Aún no se había terminado de acomodar la clientela en sus asientos cuando El Fandi acabó con el primero de la tarde.

Después del habitual e inmisericorde abasto de largas cambiadas, capotazos para llevarlo al caballo, los pares de banderillas de rigor, el quite --que no falte-- y el millonésimo muleteo de siempre y como siempre, se perfiló y, abalanzándose sobre el toro, lo cazó de forma efectiva.

La plaza crujía reclamando el trofeo que Antonio Placer, desde el palco, acabó negando a pesar de la presión. La estocada estaba un tanto baja y se encastilló en una actitud que le perseguiría durante todo el festejo.

Porque en el segundo del granadino se reeditó la misma secuencia. El Fandi evacuó su faena, la de siempre (léase el párrafo anterior) pero esta vez el estoque tuvo el capricho de caer más en el sitio. Y la basca se vino arriba y aunque solo fuera por incordiar le pidió hasta las escrituras de la plaza. Placer, entonces sí, tuvo el ídem de sacar el moquero. Uno.

¡Y vuelta la burra al trigo! otra bronca hiperdecibélica. Sobre todo, bélica.

La ley y las leyes del toreo

Una cosa es la ley, que está escrita y otra las leyes del toreo.

La norma prevé que una labor abundante aunque sea mediocre, coronada con una estocada en el sitio es susceptible de premio. Incluso si está más cerca de resultar una gincana que de la ritual ceremonia del toreo. Pero el público dicen, manda.

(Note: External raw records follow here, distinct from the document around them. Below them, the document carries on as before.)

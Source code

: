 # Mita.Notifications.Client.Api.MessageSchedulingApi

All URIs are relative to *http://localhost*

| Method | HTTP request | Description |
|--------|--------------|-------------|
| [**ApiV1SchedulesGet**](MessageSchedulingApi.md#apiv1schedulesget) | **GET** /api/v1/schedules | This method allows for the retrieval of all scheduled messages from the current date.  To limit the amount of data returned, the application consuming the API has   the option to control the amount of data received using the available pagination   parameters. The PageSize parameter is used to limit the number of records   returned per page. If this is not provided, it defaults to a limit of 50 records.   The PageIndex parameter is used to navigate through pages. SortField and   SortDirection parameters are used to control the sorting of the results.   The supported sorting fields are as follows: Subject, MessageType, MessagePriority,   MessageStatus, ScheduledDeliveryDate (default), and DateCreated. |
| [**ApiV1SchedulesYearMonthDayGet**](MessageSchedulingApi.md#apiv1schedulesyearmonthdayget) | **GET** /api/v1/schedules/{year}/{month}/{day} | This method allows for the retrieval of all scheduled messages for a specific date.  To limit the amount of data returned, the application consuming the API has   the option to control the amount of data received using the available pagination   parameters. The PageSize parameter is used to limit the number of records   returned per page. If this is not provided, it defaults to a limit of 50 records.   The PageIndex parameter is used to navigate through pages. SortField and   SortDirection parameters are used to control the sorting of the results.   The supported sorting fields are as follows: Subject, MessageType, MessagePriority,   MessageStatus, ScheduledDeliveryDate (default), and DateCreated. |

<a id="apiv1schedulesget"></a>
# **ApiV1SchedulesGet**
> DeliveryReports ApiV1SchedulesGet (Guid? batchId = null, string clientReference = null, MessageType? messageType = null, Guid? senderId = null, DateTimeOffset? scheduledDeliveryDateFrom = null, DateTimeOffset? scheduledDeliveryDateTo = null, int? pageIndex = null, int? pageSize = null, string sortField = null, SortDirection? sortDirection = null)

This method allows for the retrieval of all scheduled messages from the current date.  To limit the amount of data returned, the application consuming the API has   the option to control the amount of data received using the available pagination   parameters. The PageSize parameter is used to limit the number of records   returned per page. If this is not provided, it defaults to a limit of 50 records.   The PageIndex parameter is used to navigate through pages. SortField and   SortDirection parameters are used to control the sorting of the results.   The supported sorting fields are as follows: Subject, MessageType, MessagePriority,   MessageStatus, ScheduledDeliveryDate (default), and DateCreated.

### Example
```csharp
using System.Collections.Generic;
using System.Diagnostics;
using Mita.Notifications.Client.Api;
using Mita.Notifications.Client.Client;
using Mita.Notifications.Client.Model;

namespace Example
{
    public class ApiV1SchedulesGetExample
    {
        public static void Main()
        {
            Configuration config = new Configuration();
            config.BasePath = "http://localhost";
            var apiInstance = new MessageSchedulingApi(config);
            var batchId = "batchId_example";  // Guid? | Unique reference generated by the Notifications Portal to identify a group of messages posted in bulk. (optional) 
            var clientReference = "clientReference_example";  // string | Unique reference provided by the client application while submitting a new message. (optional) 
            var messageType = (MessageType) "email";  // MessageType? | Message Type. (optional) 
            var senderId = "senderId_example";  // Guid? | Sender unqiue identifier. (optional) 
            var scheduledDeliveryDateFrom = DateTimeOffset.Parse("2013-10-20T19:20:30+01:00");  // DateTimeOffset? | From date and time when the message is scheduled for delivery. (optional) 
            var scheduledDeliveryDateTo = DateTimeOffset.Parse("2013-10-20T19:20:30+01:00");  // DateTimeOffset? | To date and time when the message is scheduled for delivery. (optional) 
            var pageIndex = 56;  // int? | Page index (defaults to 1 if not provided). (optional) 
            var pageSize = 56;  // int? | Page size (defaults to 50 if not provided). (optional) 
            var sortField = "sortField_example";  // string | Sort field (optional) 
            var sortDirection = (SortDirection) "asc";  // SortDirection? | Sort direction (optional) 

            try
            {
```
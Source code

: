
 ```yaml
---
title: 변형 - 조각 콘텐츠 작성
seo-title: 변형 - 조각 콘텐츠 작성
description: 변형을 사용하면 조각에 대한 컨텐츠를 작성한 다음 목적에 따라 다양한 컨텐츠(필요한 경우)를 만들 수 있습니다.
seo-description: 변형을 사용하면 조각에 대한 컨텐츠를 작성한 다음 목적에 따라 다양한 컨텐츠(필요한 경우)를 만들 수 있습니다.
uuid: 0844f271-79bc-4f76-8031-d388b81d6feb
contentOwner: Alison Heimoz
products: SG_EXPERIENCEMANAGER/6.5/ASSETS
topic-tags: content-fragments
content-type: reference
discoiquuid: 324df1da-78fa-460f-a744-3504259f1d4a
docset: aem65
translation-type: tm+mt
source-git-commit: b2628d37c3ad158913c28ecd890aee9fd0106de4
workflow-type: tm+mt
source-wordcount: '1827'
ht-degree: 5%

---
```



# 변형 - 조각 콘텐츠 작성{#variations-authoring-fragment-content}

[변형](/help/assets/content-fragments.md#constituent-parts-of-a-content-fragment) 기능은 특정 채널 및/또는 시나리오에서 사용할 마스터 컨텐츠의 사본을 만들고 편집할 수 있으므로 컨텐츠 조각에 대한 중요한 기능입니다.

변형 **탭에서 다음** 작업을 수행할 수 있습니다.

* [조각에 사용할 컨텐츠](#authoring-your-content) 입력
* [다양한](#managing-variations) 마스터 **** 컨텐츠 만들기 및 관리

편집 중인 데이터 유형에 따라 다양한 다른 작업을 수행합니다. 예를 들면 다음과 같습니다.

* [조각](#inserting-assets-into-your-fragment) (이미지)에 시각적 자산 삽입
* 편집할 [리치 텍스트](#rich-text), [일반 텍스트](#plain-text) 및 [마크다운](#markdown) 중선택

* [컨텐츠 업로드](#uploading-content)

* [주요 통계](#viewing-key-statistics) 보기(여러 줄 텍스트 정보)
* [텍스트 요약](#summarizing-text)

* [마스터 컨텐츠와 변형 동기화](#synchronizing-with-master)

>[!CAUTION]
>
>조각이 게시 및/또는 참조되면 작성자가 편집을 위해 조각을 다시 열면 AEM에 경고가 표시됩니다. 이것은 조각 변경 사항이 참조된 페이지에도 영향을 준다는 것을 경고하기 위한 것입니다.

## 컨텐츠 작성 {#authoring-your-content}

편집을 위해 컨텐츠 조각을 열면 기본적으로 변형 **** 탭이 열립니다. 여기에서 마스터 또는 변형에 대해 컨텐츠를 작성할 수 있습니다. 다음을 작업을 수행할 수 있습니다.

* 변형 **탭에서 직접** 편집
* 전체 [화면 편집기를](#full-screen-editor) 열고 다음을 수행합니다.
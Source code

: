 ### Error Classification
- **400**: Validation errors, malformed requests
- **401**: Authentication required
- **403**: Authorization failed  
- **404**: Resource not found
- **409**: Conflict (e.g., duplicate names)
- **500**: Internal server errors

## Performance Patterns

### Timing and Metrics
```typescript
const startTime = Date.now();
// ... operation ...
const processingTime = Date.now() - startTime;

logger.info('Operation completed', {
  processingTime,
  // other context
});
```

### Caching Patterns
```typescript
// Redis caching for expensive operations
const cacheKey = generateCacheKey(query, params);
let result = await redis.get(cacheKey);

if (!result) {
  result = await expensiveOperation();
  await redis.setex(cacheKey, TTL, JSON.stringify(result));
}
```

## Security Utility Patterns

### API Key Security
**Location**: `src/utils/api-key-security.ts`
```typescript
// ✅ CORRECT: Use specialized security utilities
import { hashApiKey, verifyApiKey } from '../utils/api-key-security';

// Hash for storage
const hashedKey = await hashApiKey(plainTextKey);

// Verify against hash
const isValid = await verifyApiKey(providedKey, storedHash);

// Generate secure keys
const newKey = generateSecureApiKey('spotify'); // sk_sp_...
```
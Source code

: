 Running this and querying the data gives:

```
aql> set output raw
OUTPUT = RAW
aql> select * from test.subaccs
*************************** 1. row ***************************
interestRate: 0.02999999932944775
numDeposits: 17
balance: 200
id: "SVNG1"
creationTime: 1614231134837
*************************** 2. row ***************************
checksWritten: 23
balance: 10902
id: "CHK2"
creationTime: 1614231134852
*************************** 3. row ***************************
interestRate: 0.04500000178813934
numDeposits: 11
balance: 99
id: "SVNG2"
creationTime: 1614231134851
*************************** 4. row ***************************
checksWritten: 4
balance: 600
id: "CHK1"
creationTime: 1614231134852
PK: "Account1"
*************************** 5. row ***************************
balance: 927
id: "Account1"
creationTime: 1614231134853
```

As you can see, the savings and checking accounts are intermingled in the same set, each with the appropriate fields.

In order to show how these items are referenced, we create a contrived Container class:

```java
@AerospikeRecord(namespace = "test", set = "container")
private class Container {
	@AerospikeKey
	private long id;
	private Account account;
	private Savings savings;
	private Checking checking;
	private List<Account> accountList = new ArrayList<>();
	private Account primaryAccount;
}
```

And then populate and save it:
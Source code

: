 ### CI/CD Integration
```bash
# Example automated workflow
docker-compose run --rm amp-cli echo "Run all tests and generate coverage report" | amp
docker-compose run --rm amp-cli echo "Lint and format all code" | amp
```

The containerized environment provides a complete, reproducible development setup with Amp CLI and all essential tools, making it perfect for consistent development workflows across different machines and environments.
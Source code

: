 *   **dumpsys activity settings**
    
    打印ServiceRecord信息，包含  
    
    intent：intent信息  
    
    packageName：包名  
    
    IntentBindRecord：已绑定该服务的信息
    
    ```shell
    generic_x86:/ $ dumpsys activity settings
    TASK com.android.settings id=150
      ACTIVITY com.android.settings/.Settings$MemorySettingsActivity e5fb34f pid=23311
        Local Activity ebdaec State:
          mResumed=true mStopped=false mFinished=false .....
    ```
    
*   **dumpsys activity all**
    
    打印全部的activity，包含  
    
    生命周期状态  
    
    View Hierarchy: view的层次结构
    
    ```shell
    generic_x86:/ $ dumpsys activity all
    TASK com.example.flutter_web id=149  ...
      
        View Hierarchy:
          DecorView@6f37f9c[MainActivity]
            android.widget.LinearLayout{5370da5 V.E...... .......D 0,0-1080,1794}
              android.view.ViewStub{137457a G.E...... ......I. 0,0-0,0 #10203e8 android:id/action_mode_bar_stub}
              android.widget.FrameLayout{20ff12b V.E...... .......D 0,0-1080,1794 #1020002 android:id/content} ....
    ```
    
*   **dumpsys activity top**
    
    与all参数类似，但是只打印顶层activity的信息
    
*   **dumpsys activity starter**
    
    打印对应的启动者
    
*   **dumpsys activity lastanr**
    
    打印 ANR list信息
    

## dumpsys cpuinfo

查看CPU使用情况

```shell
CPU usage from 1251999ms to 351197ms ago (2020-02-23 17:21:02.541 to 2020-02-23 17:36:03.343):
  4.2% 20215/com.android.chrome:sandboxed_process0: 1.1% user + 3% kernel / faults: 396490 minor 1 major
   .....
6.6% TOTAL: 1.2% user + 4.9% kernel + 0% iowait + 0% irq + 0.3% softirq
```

Aunque le cuelen una escalera como la de ayer con dos toros con los cuatro años apenas cumplidos y dos ejemplares (1º y 6º) con 128 kg. de diferencia entre sí.

El público se exaspera por no ver pasear despojos pero se traga sin rechistar animales como el que abrió plaza, muy justito de presencia para una feria como la del Pilar. Y de postre, un caballón de 638 kg. que puteó a un Ginés Marín desnortado.

Luego están las leyes de toreo, que en fechas como la de ayer, inicio de la toma del coso por las multitudes menos formadas, se ahogan o ignoran entre el sonido ambiente convirtiendo Zaragoza en división de plata.

Con la fe puesta en la reaparición --muy forzada por lo que se vio-- de Ginés Marín, los cabales aguardaron pacientes su turno mas no advirtieron sino precauciones, desajuste, probaturas y falta de nervio.

No anduvo mucho más allá Alberto López Simón. Rodeado ahora como de un aura mística, ha virado el aguerrido código que le puso en circulación y se pasea por el ruedo como levitando.

Con el muy justito de presencia segundo (aunque se tapara por la cara) recorrió gran parte del ruedo.

Largó franela aquí y allá, siempre donde quiso el toro, como si este tuviera la obligación de traer el pase hecho. No hubo gobierno ni el toro estuvo metido en la muleta. Todo fue, casi por la cara.

El quinto se frenó en un par de ocasiones generando la lógica prevención en el torero. Luego le planteó la faena muy en corto, ahogándolo hasta el punto de que fue perdiendo longitud el recorrido, protestando al terminar el viaje. Acabó parándose.

En ese escenario se siente cómodo López Simón, descalzándose y metiéndose entre los pitones hasta rozar con la taleguilla los pitones del toro. Tras la estocada cayó la oreja. Como para no.

Una vez más, la ley escrita indica premio, las leyes del toreo de siempre, no. Conforme avance la feria se repetirá. Una tortura.